Ways To Take Title In Arizona


TITLE VERIFICATION - In connection with your real estate purchase, it is especially important that you decide exactly how you will acquire the title. Listed below are brief explanations of numerous ways to take title in Arizona. The way you take title may have significant legal and tax planning consequences. You should therefore contact your attorney and/or tax consultant about which manner best suits your needs.

Title insurance is unique in the world of insurance. Unlike auto, hazard, or life insurance that operates under risk assumption, or assuming something might happen; title insurance operates for risk elimination or eliminating the possibility of something happening. Prior to transferring title from a Seller to a Buyer, a title search of public record is conducted, defects are identified, and Pioneer Title Agency will “clear” encumbrances you do not wish to assume.

Ways To Take Title In Arizona

- Community Property (married) Arizona is a community property state. This means that, by statute, all property acquired during a marriage -is presumed to be community property, except that acquired by gift, descent, or devise, or unless another form of ownership is expressly stated. The interest of a deceased spouse passes by will or intestate succession, through probate proceedings.

- Community Property With Right of Survivorship (married couples only) Co-ownership by husband and wife when expressly stated in the vesting document. Upon the death of one spouse, title vests in the surviving spouse without the need for probate proceedings. This manner of holding title may have a tax advantage that is not available with other manners of ownership.

- Joint Tenants With Right of Survivorship Co-ownership between individuals in which title to a decedent’s interest passes to the surviving joint tenants without the need for probate proceedings. The last surviving joint tenant acquires full title to the property.

- Tenants in Common Co-ownership between individuals and/or entities who do not have survivorship rights.
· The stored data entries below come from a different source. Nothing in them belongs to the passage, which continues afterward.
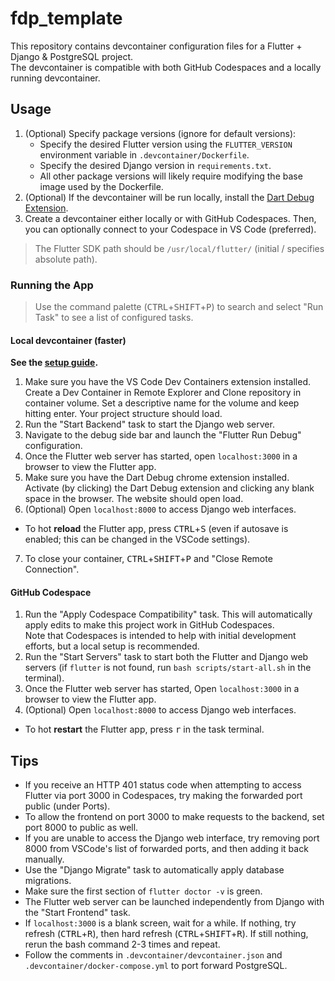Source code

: # fdp_template
This repository contains devcontainer configuration files for a Flutter + Django & PostgreSQL project.  
The devcontainer is compatible with both GitHub Codespaces and a locally running devcontainer.

## Usage
1. (Optional) Specify package versions (ignore for default versions):
    - Specify the desired Flutter version using the `FLUTTER_VERSION` environment variable in `.devcontainer/Dockerfile`.
    - Specify the desired Django version in `requirements.txt`.
    - All other package versions will likely require modifying the base image used by the Dockerfile.
2. (Optional) If the devcontainer will be run locally, install the [Dart Debug Extension](https://chrome.google.com/webstore/detail/dart-debug-extension/eljbmlghnomdjgdjmbdekegdkbabckhm).
3. Create a devcontainer either locally or with GitHub Codespaces. Then, you can optionally connect to your Codespace in VS Code (preferred). 
> The Flutter SDK path should be `/usr/local/flutter/` (initial / specifies absolute path).

### Running the App
> Use the command palette (<kbd>CTRL</kbd>+<kbd>SHIFT</kbd>+<kbd>P</kbd>) to search and select "Run Task" to see a list of configured tasks.

#### Local devcontainer (faster)
**See the [setup guide](./local_setup.md).**
1. Make sure you have the VS Code Dev Containers extension installed. Create a Dev Container in Remote Explorer and Clone repository in container volume. Set a descriptive name for the volume and keep hitting enter. Your project structure should load. 
1. Run the "Start Backend" task to start the Django web server.
2. Navigate to the debug side bar and launch the "Flutter Run Debug" configuration.
3. Once the Flutter web server has started, open `localhost:3000` in a browser to view the Flutter app.
4. Make sure you have the Dart Debug chrome extension installed. Activate (by clicking) the Dart Debug extension and clicking any blank space in the browser. The website should open load. 
6. (Optional) Open `localhost:8000` to access Django web interfaces.
- To hot **reload** the Flutter app, press <kbd>CTRL</kbd>+<kbd>S</kbd> (even if autosave is enabled; this can be changed in the VSCode settings).
7. To close your container, <kbd>CTRL</kbd>+<kbd>SHIFT</kbd>+<kbd>P</kbd> and "Close Remote Connection". 

#### GitHub Codespace
1. Run the "Apply Codespace Compatibility" task. This will automatically apply edits to make this project work in GitHub Codespaces.  
Note that Codespaces is intended to help with initial development efforts, but a local setup is recommended.
2. Run the "Start Servers" task to start both the Flutter and Django web servers (if `flutter` is not found, run `bash scripts/start-all.sh` in the terminal).
3. Once the Flutter web server has started, Open `localhost:3000` in a browser to view the Flutter app.
4. (Optional) Open `localhost:8000` to access Django web interfaces.
- To hot **restart** the Flutter app, press <kbd>r</kbd> in the task terminal.

## Tips
- If you receive an HTTP 401 status code when attempting to access Flutter via port 3000 in Codespaces, try making the forwarded port public (under Ports).
- To allow the frontend on port 3000 to make requests to the backend, set port 8000 to public as well. 
- If you are unable to access the Django web interface, try removing port 8000 from VSCode's list of forwarded ports, and then adding it back manually.
- Use the "Django Migrate" task to automatically apply database migrations.
- Make sure the first section of `flutter doctor -v` is green. 
- The Flutter web server can be launched independently from Django with the "Start Frontend" task.
- If `localhost:3000` is a blank screen, wait for a while. If nothing, try refresh (<kbd>CTRL</kbd>+<kbd>R</kbd>), then hard refresh (<kbd>CTRL</kbd>+<kbd>SHIFT</kbd>+<kbd>R</kbd>). If still nothing, rerun the bash command 2-3 times and repeat. 
- Follow the comments in `.devcontainer/devcontainer.json` and `.devcontainer/docker-compose.yml` to port forward PostgreSQL.
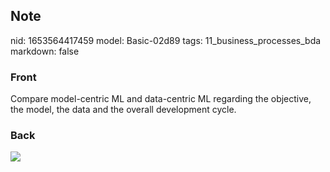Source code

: ## Note
nid: 1653564417459
model: Basic-02d89
tags: 11_business_processes_bda
markdown: false

### Front
Compare model-centric ML and data-centric ML regarding the objective, the model, the data and the overall development cycle.

### Back
<img src="paste-fc64ae63e60ae9b0f323445bb8a8935098910281.jpg">
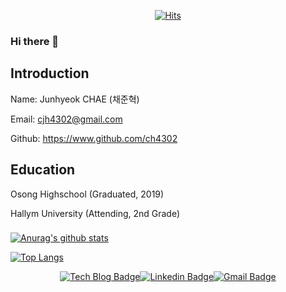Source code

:<div align=center>

[![Hits](https://hits.seeyoufarm.com/api/count/incr/badge.svg?url=https%3A%2F%2Fgithub.com%2Fch4302)](https://hits.seeyoufarm.com)

</div>

### Hi there 👋

<!--
**ch4302/ch4302** is a ✨ _special_ ✨ repository because its `README.md` (this file) appears on your GitHub profile.

Here are some ideas to get you started:

- 🔭 I’m currently working on ...
- 🌱 I’m currently learning ...
- 👯 I’m looking to collaborate on ...
- 🤔 I’m looking for help with ...
- 💬 Ask me about ...
- 📫 How to reach me: ...
- 😄 Pronouns: ...
- ⚡ Fun fact: ...
-->

## Introduction
Name: Junhyeok CHAE (채준혁)

Email: cjh4302@gmail.com

Github: https://www.github.com/ch4302

## Education
Osong Highschool (Graduated, 2019)

Hallym University (Attending, 2nd Grade)


###
###
###
###
###
###
###
###
###



 [![Anurag's github stats](https://github-readme-stats.vercel.app/api?username=ch4302&show_icons=true)](https://github.com/anuraghazra/github-readme-stats)
 
 [![Top Langs](https://github-readme-stats.vercel.app/api/top-langs/?username=ch4302)](https://github.com/anuraghazra/github-readme-stats)


<div align=center>

[![Tech Blog Badge](http://img.shields.io/badge/-Tech%20blog-black?style=flat-square&logo=github&link=https://ch4302.github.io/)](https://ch4302.github.io/)[![Linkedin Badge](https://img.shields.io/badge/-LinkedIn-blue?style=flat-square&logo=Linkedin&logoColor=white&link=https://www.https://www.linkedin.com/in/junhyeok-chae-b6b4ba185/)](https://www.https://www.linkedin.com/in/junhyeok-chae-b6b4ba185/)[![Gmail Badge](https://img.shields.io/badge/Gmail-d14836?style=flat-square&logo=Gmail&logoColor=white&link=mailto:cjh4302@gmail.com)](mailto:cjh4302@gmail.com)

</div>
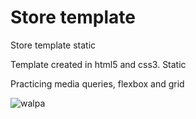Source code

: # Store template



Store template static


Template created in html5 and css3.
Static

Practicing media queries, flexbox and grid

![walpa](https://user-images.githubusercontent.com/45461667/142753242-29809660-9caf-4138-a872-3becac7ff08f.png)
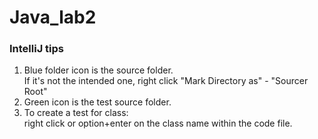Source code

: # Java_lab2

### IntelliJ tips
1. Blue folder icon is the source folder. <br> If it's not the intended one, right click "Mark Directory as" - "Sourcer Root"
2. Green icon is the test source folder.
3. To create a test for class: <br> right click or option+enter on the class name within the code file.
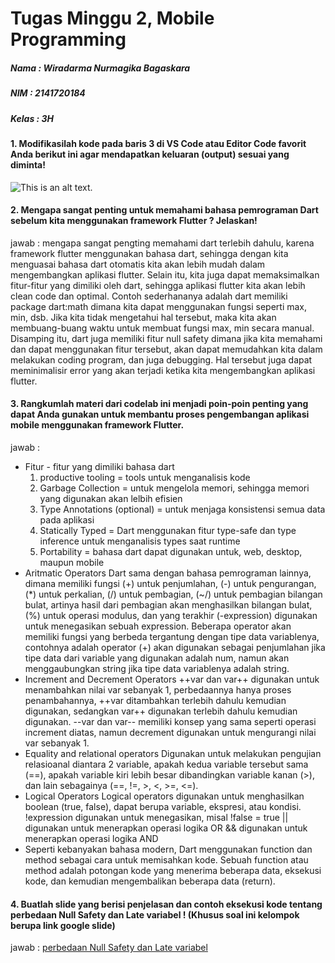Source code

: # Tugas Minggu 2, Mobile Programming

##### Nama : Wiradarma Nurmagika Bagaskara

##### NIM : 2141720184

##### Kelas : 3H

#### 1. Modifikasilah kode pada baris 3 di VS Code atau Editor Code favorit Anda berikut ini agar mendapatkan keluaran (output) sesuai yang diminta!

![This is an alt text.](./soal_1.jpg "soal 1.")

#### 2. Mengapa sangat penting untuk memahami bahasa pemrograman Dart sebelum kita menggunakan framework Flutter ? Jelaskan!

jawab : mengapa sangat pengting memahami dart terlebih dahulu, karena framework flutter menggunakan bahasa dart, sehingga dengan kita menguasai bahasa dart otomatis kita akan lebih mudah dalam mengembangkan aplikasi flutter. Selain itu, kita juga dapat memaksimalkan fitur-fitur yang dimiliki oleh dart, sehingga aplikasi flutter kita akan lebih clean code dan optimal. Contoh sederhananya adalah dart memiliki package dart:math dimana kita dapat menggunakan fungsi seperti max, min, dsb. Jika kita tidak mengetahui hal tersebut, maka kita akan membuang-buang waktu untuk membuat fungsi max, min secara manual. Disamping itu, dart juga memiliki fitur null safety dimana jika kita memahami dan dapat menggunakan fitur tersebut, akan dapat memudahkan kita dalam melakukan coding program, dan juga debugging. Hal tersebut juga dapat meminimalisir error yang akan terjadi ketika kita mengembangkan aplikasi flutter.

#### 3. Rangkumlah materi dari codelab ini menjadi poin-poin penting yang dapat Anda gunakan untuk membantu proses pengembangan aplikasi mobile menggunakan framework Flutter.

jawab :

- Fitur - fitur yang dimiliki bahasa dart
  1. productive tooling = tools untuk menganalisis kode
  2. Garbage Collection = untuk mengelola memori, sehingga memori yang digunakan akan lelbih efisien
  3. Type Annotations (optional) = untuk menjaga konsistensi semua data pada aplikasi
  4. Statically Typed = Dart menggunakan fitur type-safe dan type inference untuk menganalisis types saat runtime
  5. Portability = bahasa dart dapat digunakan untuk, web, desktop, maupun mobile
- Aritmatic Operators
  Dart sama dengan bahasa pemrograman lainnya, dimana memiliki fungsi (+) untuk penjumlahan, (-) untuk pengurangan, (\*) untuk perkalian, (/) untuk pembagian, (~/) untuk pembagian bilangan bulat, artinya hasil dari pembagian akan menghasilkan bilangan bulat, (%) untuk operasi modulus, dan yang terakhir (-expression) digunakan untuk menegasikan sebuah expression.
  Beberapa operator akan memiliki fungsi yang berbeda tergantung dengan tipe data variablenya, contohnya adalah operator (+) akan digunakan sebagai penjumlahan jika tipe data dari variable yang digunakan adalah num, namun akan menggaubungkan string jika tipe data variablenya adalah string.
- Increment and Decrement Operators
  ++var dan var++ digunakan untuk menambahkan nilai var sebanyak 1, perbedaannya hanya proses penambahannya, ++var ditambahkan terlebih dahulu kemudian digunakan, sedangkan var++ digunakan terlebih dahulu kemudian digunakan.
  --var dan var-- memiliki konsep yang sama seperti operasi increment diatas, namun decrement digunakan untuk mengurangi nilai var sebanyak 1.
- Equality and relational operators
  Digunakan untuk melakukan pengujian relasioanal diantara 2 variable, apakah kedua variable tersebut sama (==), apakah variable kiri lebih besar dibandingkan variable kanan (>), dan lain sebagainya (==, !=, >, <, >=, <=).
- Logical Operators
  Logical operators digunakan untuk menghasilkan boolean (true, false), dapat berupa variable, ekspresi, atau kondisi.
  !expression digunakan untuk menegasikan, misal !false = true
  || digunakan untuk menerapkan operasi logika OR
  && digunakan untuk menerapkan operasi logika AND
- Seperti kebanyakan bahasa modern, Dart menggunakan function dan method sebagai cara untuk memisahkan kode. Sebuah function atau method adalah potongan kode yang menerima beberapa data, eksekusi kode, dan kemudian mengembalikan beberapa data (return).

#### 4. Buatlah slide yang berisi penjelasan dan contoh eksekusi kode tentang perbedaan Null Safety dan Late variabel ! (Khusus soal ini kelompok berupa link google slide)

jawab : [ perbedaan Null Safety dan Late variabel ](https://docs.google.com/presentation/d/1jRhz3eOW5R-mHuINPZr1ffLaowfcjrLDH4i-amqR7yM/edit?usp=sharing)
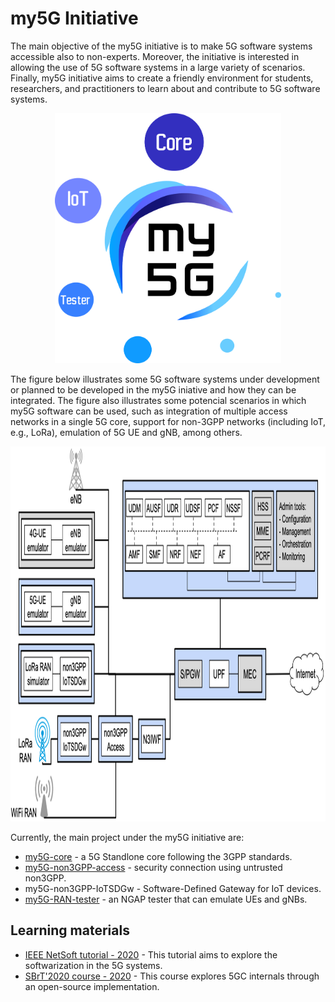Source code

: # my5G Initiative

The main objective of the my5G initiative is to make 5G software systems accessible also to non-experts. Moreover, the initiative is interested in allowing the use of 5G software systems in a large variety of scenarios. Finally, my5G initiative aims to create a friendly environment for students, researchers, and practitioners to learn about and contribute to 5G software systems.

<p align="center">
    <img src="my5Ginitiative.png" height="400"/> 
</p>

The figure below illustrates some 5G software systems under development or planned to be developed in the my5G iniative and how they can be integrated. The figure also illustrates some potencial scenarios in which my5G software can be used, such as integration of multiple access networks in a single 5G core, support for non-3GPP networks (including IoT, e.g., LoRa), emulation of 5G UE and gNB, among others.

<p align="center">
    <img src="my5G-systems.png" height="600"/> 
</p>

Currently, the main project under the my5G initiative are:
* [my5G-core](https://github.com/my5G/my5G-core) - a 5G Standlone core following the 3GPP standards.
* [my5G-non3GPP-access](https://github.com/my5G/my5G-non3GPP-access) - security connection using untrusted non3GPP.
* my5G-non3GPP-IoTSDGw - Software-Defined Gateway for IoT devices. 
* [my5G-RAN-tester](https://github.com/my5G/my5G-RANTester) - an NGAP tester that can emulate UEs and gNBs.

## Learning materials

* [IEEE NetSoft tutorial - 2020](https://github.com/LABORA-INF-UFG/NetSoft2020-Tutorial4) - This tutorial aims to explore the softwarization in the 5G systems.
* [SBrT'2020 course - 2020](https://github.com/LABORA-INF-UFG/SBrT2020-Minicurso1) - This course explores 5GC internals through an open-source implementation.
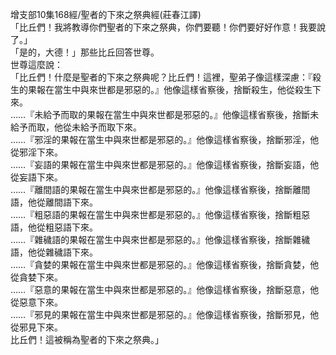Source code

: 增支部10集168經/聖者的下來之祭典經(莊春江譯)  
「比丘們！我將教導你們聖者的下來之祭典，你們要聽！你們要好好作意！我要說了。」  
「是的，大德！」那些比丘回答世尊。  
世尊這麼說：  
「比丘們！什麼是聖者的下來之祭典呢？比丘們！這裡，聖弟子像這樣深慮：『殺生的果報在當生中與來世都是邪惡的。』他像這樣省察後，捨斷殺生，他從殺生下來。  
……『未給予而取的果報在當生中與來世都是邪惡的。』他像這樣省察後，捨斷未給予而取，他從未給予而取下來。  
……『邪淫的果報在當生中與來世都是邪惡的。』他像這樣省察後，捨斷邪淫，他從邪淫下來。  
……『妄語的果報在當生中與來世都是邪惡的。』他像這樣省察後，捨斷妄語，他從妄語下來。  
……『離間語的果報在當生中與來世都是邪惡的。』他像這樣省察後，捨斷離間語，他從離間語下來。  
……『粗惡語的果報在當生中與來世都是邪惡的。』他像這樣省察後，捨斷粗惡語，他從粗惡語下來。  
……『雜穢語的果報在當生中與來世都是邪惡的。』他像這樣省察後，捨斷雜穢語，他從雜穢語下來。  
……『貪婪的果報在當生中與來世都是邪惡的。』他像這樣省察後，捨斷貪婪，他從貪婪下來。  
……『惡意的果報在當生中與來世都是邪惡的。』他像這樣省察後，捨斷惡意，他從惡意下來。  
……『邪見的果報在當生中與來世都是邪惡的。』他像這樣省察後，捨斷邪見，他從邪見下來。  
比丘們！這被稱為聖者的下來之祭典。」  
  
  
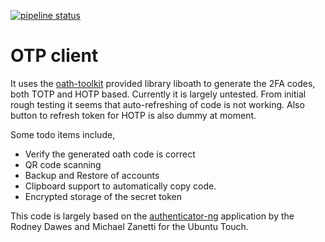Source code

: [![pipeline status](https://invent.kde.org/bshah/otpclient/badges/master/pipeline.svg)](https://invent.kde.org/bshah/otpclient/commits/master)

# OTP client

It uses the [oath-toolkit](https://www.nongnu.org/oath-toolkit/) provided library liboath to generate the 2FA codes, both TOTP and HOTP based. Currently it is largely untested. From initial rough testing it seems that auto-refreshing of code is not working. Also button to refresh token for HOTP is also dummy at moment.

Some todo items include,

 - Verify the generated oath code is correct
 - QR code scanning
 - Backup and Restore of accounts
 - Clipboard support to automatically copy code.
 - Encrypted storage of the secret token

This code is largely based on the [authenticator-ng](https://github.com/dobey/authenticator-ng) application by the Rodney Dawes and Michael Zanetti for the Ubuntu Touch.
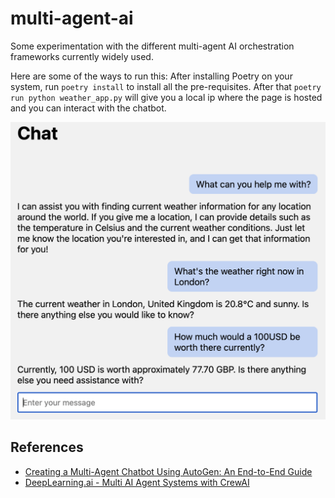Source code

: # multi-agent-ai
Some experimentation with the different multi-agent AI orchestration frameworks currently widely used.

Here are some of the ways to run this: After installing Poetry on your system, run `poetry install` to install all the pre-requisites. After that `poetry run python weather_app.py` will give you a local ip where the page is hosted and you can interact with the chatbot.

![alt text](images/image.png)

## References
- [Creating a Multi-Agent Chatbot Using AutoGen: An End-to-End Guide](https://blog.arjun-g.com/creating-a-multi-agent-chatbot-using-autogen-an-end-to-end-guide-78b6671a96b4)
- [DeepLearning.ai - Multi AI Agent Systems with CrewAI](https://learn.deeplearning.ai/courses/multi-ai-agent-systems-with-crewai)

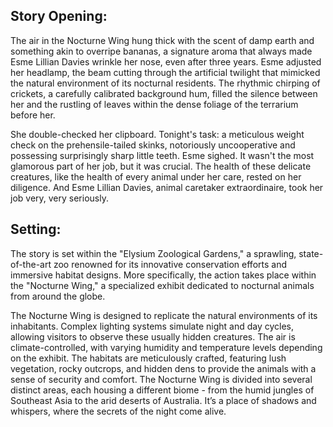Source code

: ## Story Opening:

The air in the Nocturne Wing hung thick with the scent of damp earth and something akin to overripe bananas, a signature aroma that always made Esme Lillian Davies wrinkle her nose, even after three years. Esme adjusted her headlamp, the beam cutting through the artificial twilight that mimicked the natural environment of its nocturnal residents. The rhythmic chirping of crickets, a carefully calibrated background hum, filled the silence between her and the rustling of leaves within the dense foliage of the terrarium before her.

She double-checked her clipboard. Tonight's task: a meticulous weight check on the prehensile-tailed skinks, notoriously uncooperative and possessing surprisingly sharp little teeth. Esme sighed. It wasn't the most glamorous part of her job, but it was crucial. The health of these delicate creatures, like the health of every animal under her care, rested on her diligence. And Esme Lillian Davies, animal caretaker extraordinaire, took her job very, very seriously.

## Setting:

The story is set within the "Elysium Zoological Gardens," a sprawling, state-of-the-art zoo renowned for its innovative conservation efforts and immersive habitat designs. More specifically, the action takes place within the "Nocturne Wing," a specialized exhibit dedicated to nocturnal animals from around the globe.

The Nocturne Wing is designed to replicate the natural environments of its inhabitants. Complex lighting systems simulate night and day cycles, allowing visitors to observe these usually hidden creatures. The air is climate-controlled, with varying humidity and temperature levels depending on the exhibit. The habitats are meticulously crafted, featuring lush vegetation, rocky outcrops, and hidden dens to provide the animals with a sense of security and comfort. The Nocturne Wing is divided into several distinct areas, each housing a different biome - from the humid jungles of Southeast Asia to the arid deserts of Australia. It’s a place of shadows and whispers, where the secrets of the night come alive.
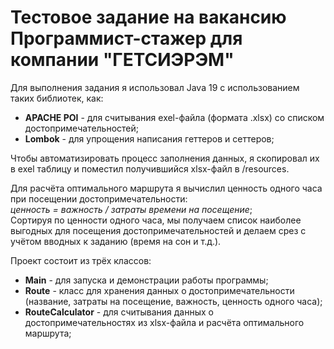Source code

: # Тестовое задание на вакансию Программист-стажер для компании "ГЕТСИЭРЭМ"
Для выполнения задания я использовал Java 19 с использованием таких библиотек, как:
* **APACHE POI** - для считывания exel-файла (формата .xlsx) со списком достопримечательностей;
* **Lombok** - для упрощения написания геттеров и сеттеров;

Чтобы автоматизировать процесс заполнения данных, я скопировал их в exel таблицу и поместил получившийся xlsx-файл в /resources.

Для расчёта оптимального маршрута я вычислил ценность одного часа при посещении достопримечательности:  
*ценность = важность / затраты времени на посещение*;  
Сортируя по ценности одного часа, мы получаем список наиболее выгодных для посещения достопримечательностей и делаем срез с учётом вводных к заданию (время на сон и т.д.).

Проект состоит из трёх классов:
* **Main** - для запуска и демонстрации работы программы;
* **Route** - класс для хранения данных о достопримечательности (название, затраты на посещение, важность, ценность одного часа);
* **RouteCalculator** - для считывания данных о достопримечательностях из xlsx-файла и расчёта оптимального маршрута;
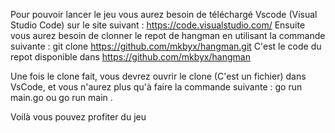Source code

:  Pour pouvoir lancer le jeu vous aurez besoin de téléchargé Vscode (Visual Studio Code) sur le site suivant : https://code.visualstudio.com/ 
 Ensuite vous aurez besoin de clonner le repot de hangman en utilisant la commande suivante : git clone https://github.com/mkbyx/hangman.git
 C'est le code du repot disponible dans https://github.com/mkbyx/hangman
 
 Une fois le clone fait, vous devrez ouvrir le clone (C'est un fichier) dans VsCode, et vous n'aurez plus qu'à faire la commande suivante : go run main.go ou go run main . 
 
 Voilà vous pouvez profiter du jeu
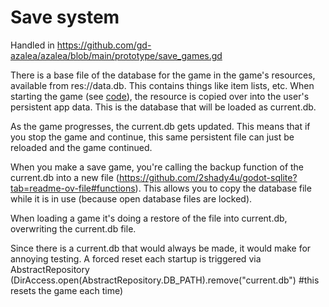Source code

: # Save system

Handled in <https://github.com/gd-azalea/azalea/blob/main/prototype/save_games.gd>

There is a base file of the database for the game in the game's resources, available from res://data.db. This contains things like item lists, etc.
When starting the game (see [code](https://github.com/gd-azalea/azalea/blob/main/scripts/framework/database/meta/AbstractRepository.gd#L22)), the resource is copied over into the user's persistent app data. This is the database that will be loaded as current.db.

As the game progresses, the current.db gets updated. This means that if you stop the game and continue, this same persistent file can just be reloaded and the game continued.

When you make a save game, you're calling the backup function of the current.db into a new file (https://github.com/2shady4u/godot-sqlite?tab=readme-ov-file#functions). This allows you to copy the database file while it is in use (because open database files are locked).

When loading a game it's doing a restore of the file into current.db, overwriting the current.db file.

Since there is a current.db that would always be made, it would make for annoying testing. A forced reset each startup is triggered via AbstractRepository (DirAccess.open(AbstractRepository.DB_PATH).remove("current.db") #this resets the game each time)
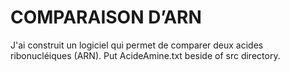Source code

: # COMPARAISON D’ARN

J'ai construit un logiciel qui permet de comparer deux acides ribonucléiques (ARN).
Put AcideAmine.txt beside of src directory.
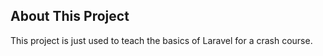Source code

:## About This Project

This project is just used to teach the basics of Laravel for a crash course.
Each party owns a specific, undivided interest in the property. If fractional interests are stated, they must total 100%. If interests are not stated, equal shares are presumed.

- Sole and Separate (married individual only) Refers to real property acquired by a· spouse prior to marriage or acquired after marriage· by gift, descent or. devise, or by expressly stated intent. When a married person acquires title as sole and separate property, his/her spouse must execute a disclaimer deed.

- Single marital status indicates that the person has either never married or the marriage has been legally annulled. The person has also not remarried after the divorce.

- Unmarried Refers to an individual who has never been married.

- Trust Title can be vested in individuals or entities acting as trustees pursuant to a written trust agreement.

- Corporations/Partnerships/Limited Liability Companies Title to real property can also be vested in entities that are duly formed and in good standing. Such entities include corporations, general partnerships, limited partnerships, and limited liability companies.